The reason we chose Karas is mostly the fact that they love their humans but prefer to be with their animals (Boerboels like to try n get in the house. Ours let my grankids climb all over her by 8 months they were trying to ride her! The thought of hurting one of us (or any kid) I doubt ever crossed her mind)


----------



## boyd59 (Jan 19, 2013)

Sunshine is in her stall with new hay fresh water and a bowl full of feed. Just a waiting game now i guess.....


----------



## Di (Jan 29, 2008)

Have you read the "Does Code of Honor"? Basically, she won't kid till you are pulling your hair out. Pretty doe and she's making a great udder. 
Good luck! Safe kidding.


----------



## clearwtrbeach (May 10, 2012)

LOL, DI said it- code of honor. I have a smaller FF who's udder isn't super duper full, but her ligaments went from squishy yesterday to I can't feel much of anything today. Guess I too will be watching. Good luck keep us posted.


----------



## boyd59 (Jan 19, 2013)

Thanks guys I'm trying to convince myself i don't care when she has it! Maybe i can fool her anyway lol


----------



## boyd59 (Jan 19, 2013)

Born 2.22.13
All 3 are doing great!
Sunshine is a GREAT mommy!!


----------



## the_newbie (Feb 18, 2013)

sweetgoats said:


> The reason is the ligs are gone so there is nothing there to hold the tail up straight.

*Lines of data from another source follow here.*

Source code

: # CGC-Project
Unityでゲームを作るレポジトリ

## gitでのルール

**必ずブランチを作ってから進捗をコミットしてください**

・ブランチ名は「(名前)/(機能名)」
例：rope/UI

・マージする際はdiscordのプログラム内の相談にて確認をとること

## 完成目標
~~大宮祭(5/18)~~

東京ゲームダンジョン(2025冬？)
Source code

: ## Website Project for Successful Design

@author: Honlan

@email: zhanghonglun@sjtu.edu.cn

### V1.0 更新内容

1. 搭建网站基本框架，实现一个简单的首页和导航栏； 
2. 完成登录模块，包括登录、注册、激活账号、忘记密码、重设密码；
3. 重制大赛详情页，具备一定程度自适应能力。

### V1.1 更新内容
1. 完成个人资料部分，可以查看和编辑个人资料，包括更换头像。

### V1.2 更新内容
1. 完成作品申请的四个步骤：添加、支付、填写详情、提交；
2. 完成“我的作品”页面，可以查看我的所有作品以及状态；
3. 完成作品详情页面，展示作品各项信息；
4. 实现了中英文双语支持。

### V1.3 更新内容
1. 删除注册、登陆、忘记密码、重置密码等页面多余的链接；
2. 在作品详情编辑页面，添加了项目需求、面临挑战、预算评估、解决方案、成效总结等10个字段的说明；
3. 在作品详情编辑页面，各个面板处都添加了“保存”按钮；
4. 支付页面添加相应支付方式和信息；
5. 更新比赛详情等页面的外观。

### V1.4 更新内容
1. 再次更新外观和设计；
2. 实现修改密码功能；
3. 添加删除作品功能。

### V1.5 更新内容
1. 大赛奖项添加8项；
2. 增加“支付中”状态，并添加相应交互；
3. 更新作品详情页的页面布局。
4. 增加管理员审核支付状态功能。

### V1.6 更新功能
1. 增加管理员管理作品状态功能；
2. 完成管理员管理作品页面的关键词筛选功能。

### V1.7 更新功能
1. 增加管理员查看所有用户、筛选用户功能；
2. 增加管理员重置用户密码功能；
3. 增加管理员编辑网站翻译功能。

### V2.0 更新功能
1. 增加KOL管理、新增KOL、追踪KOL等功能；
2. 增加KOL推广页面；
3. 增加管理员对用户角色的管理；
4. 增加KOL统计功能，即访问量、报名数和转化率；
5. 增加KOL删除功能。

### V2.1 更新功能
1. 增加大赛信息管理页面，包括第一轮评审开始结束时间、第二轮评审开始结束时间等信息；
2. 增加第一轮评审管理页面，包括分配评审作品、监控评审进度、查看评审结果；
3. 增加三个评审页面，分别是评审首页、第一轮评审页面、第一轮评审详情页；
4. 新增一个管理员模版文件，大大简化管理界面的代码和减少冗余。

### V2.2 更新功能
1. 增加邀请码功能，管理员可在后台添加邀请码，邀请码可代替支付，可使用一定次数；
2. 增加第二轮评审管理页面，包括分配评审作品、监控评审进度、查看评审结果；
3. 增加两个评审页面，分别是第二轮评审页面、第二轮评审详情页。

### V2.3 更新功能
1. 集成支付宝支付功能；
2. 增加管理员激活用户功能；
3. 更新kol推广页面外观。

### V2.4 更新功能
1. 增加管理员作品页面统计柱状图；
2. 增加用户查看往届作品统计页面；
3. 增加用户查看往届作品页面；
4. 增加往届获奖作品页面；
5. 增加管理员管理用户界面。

What are the ligs???? How can it be gone?


----------



## summerdreamer71 (Jan 25, 2013)

the_newbie said:


> What are the ligs???? How can it be gone?


Ligs are the ligaments located in the goats back side. They don't really leave but they stretch and become mushy, thet loosen up when the kids are close to being born. I have a picture of where you can find them
When they are gone, you will not be able to feel them at all. Sometimes you feel them, but faintly on smaller goats (pygmys, nigerian dwarves, ect.). The picture I have is of my Pygmy goat's the night before the morning she had them. They are almost gone in the pic. Her's didn't completely leave but you really had to search for them when she began pushing. She had 4 Saturday! It was so exciting it was hers and mines first kidding! Anyway, then they are gone you will almost be able to put your fingers around where you could feel them before. Her tail may also flip to the right side because when they lose their ligs, they lose conteol of their tails


----------



## summerdreamer71 (Jan 25, 2013)

This ia a picture of her tail.


----------



## the_newbie (Feb 18, 2013)

Can you prevent it from happening? Does it happen to every doe thats going to kid? I have a LaMancha and she a show goat and I don't know if the judge will take points away if her tail isn't the way its suppose to be.


----------



## boyd59 (Jan 19, 2013)

No you can't prevent it.


----------



## katie (Dec 3, 2012)

mine haven't had theres flip and it won't last forever. Once there ligs tighten again it will go back to normal


----------



## summerdreamer71 (Jan 25, 2013)

It goes back to normal after birth. It is just a way their body prepares for birth  a humans hips move, while a goat loses their ligaments. It can't be prevented. It HAS to happen in order for birth to take place, but a few weeks after birth everything will go back to normal. No worries, your goat will be fine.


----------



## the_newbie (Feb 18, 2013)

Ohh okay sorrry I am like really new to alot of stuff.


----------



## katie (Dec 3, 2012)

that's alright everyone has to start sometime::


----------



## BlueEyedFainters (Aug 18, 2012)

Congrats to Sunshine and babies!


----------



## sarahmoffatt (Feb 17, 2013)

If you rase the LGD in your house with the kids for a year and then turn it out to the barn it will see your family as part of the herd and protect you with its life. My mom breeds marammas and i own one too great dogs sweet and very loving! But the thing os you cant yell at it like a normal dog. They hold grudges.


----------



## boyd59 (Jan 19, 2013)

sarahmoffatt said:


> If you rase the LGD in your house with the kids for a year and then turn it out to the barn it will see your family as part of the herd and protect you with its life. My mom breeds marammas and i own one too great dogs sweet and very loving! But the thing os you cant yell at it like a normal dog. They hold grudges.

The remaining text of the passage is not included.